EXERCISE :: Every line below between the one holding "如果在多路复用的时候出现某一链路没有数据，就会在传输的帧中填充空时隙" and the one holding "Particular solutions of", inclusive, should be copied exactly, and no other line.
··········
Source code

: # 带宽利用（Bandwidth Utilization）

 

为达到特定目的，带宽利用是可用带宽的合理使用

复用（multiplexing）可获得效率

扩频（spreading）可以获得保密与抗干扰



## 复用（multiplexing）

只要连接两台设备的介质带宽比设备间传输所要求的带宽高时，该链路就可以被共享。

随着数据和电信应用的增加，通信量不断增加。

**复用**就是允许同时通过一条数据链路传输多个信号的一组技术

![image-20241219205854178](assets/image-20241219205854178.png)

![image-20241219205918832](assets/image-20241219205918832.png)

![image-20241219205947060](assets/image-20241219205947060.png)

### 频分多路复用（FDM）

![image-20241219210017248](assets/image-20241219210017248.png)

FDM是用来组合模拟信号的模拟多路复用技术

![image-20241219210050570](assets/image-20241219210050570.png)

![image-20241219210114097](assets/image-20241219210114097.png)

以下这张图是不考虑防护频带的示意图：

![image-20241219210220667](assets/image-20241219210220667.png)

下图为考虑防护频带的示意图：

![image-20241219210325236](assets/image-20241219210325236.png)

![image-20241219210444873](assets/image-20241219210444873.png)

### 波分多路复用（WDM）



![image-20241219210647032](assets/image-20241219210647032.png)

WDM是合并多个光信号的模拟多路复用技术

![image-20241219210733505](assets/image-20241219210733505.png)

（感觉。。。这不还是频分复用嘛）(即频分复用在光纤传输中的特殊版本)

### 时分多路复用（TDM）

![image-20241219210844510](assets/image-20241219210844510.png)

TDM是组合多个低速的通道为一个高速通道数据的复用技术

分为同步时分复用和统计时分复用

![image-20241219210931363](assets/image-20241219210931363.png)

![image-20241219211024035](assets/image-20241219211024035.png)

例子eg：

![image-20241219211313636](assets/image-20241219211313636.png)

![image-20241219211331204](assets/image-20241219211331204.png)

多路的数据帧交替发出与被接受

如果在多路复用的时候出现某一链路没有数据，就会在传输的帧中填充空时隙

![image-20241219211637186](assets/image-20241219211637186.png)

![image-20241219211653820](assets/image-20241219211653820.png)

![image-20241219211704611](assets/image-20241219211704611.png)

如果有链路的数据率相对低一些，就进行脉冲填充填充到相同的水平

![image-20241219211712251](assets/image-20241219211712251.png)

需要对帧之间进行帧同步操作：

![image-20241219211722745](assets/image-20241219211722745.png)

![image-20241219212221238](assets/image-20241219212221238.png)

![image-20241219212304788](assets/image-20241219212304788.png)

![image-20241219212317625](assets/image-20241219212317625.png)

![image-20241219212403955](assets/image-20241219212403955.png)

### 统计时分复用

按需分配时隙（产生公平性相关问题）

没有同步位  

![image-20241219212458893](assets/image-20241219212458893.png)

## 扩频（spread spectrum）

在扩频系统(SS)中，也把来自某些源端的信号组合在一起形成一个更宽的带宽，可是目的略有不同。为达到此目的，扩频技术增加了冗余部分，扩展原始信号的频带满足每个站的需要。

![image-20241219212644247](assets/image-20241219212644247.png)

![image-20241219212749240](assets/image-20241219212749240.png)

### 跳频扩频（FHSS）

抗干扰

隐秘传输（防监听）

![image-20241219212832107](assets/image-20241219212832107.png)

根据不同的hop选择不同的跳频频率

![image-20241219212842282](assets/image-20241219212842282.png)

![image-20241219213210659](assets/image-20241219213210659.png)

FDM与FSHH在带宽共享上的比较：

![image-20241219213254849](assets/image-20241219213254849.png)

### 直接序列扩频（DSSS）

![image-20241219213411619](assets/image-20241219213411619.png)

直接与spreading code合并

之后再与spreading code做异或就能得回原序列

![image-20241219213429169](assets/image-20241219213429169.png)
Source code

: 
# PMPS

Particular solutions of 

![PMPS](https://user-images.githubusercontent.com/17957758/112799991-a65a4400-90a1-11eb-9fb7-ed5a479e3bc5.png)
··········
OUTPUT BELOW ::
如果在多路复用的时候出现某一链路没有数据，就会在传输的帧中填充空时隙

![image-20241219211637186](assets/image-20241219211637186.png)

![image-20241219211653820](assets/image-20241219211653820.png)

![image-20241219211704611](assets/image-20241219211704611.png)

如果有链路的数据率相对低一些，就进行脉冲填充填充到相同的水平

![image-20241219211712251](assets/image-20241219211712251.png)

需要对帧之间进行帧同步操作：

![image-20241219211722745](assets/image-20241219211722745.png)

![image-20241219212221238](assets/image-20241219212221238.png)

![image-20241219212304788](assets/image-20241219212304788.png)

![image-20241219212317625](assets/image-20241219212317625.png)

![image-20241219212403955](assets/image-20241219212403955.png)

### 统计时分复用

按需分配时隙（产生公平性相关问题）

没有同步位  

![image-20241219212458893](assets/image-20241219212458893.png)

## 扩频（spread spectrum）

在扩频系统(SS)中，也把来自某些源端的信号组合在一起形成一个更宽的带宽，可是目的略有不同。为达到此目的，扩频技术增加了冗余部分，扩展原始信号的频带满足每个站的需要。

![image-20241219212644247](assets/image-20241219212644247.png)

![image-20241219212749240](assets/image-20241219212749240.png)

### 跳频扩频（FHSS）

抗干扰

隐秘传输（防监听）

![image-20241219212832107](assets/image-20241219212832107.png)

根据不同的hop选择不同的跳频频率

![image-20241219212842282](assets/image-20241219212842282.png)

![image-20241219213210659](assets/image-20241219213210659.png)

FDM与FSHH在带宽共享上的比较：

![image-20241219213254849](assets/image-20241219213254849.png)

### 直接序列扩频（DSSS）

![image-20241219213411619](assets/image-20241219213411619.png)

直接与spreading code合并

之后再与spreading code做异或就能得回原序列

![image-20241219213429169](assets/image-20241219213429169.png)
Source code

: 
# PMPS

Particular solutions of 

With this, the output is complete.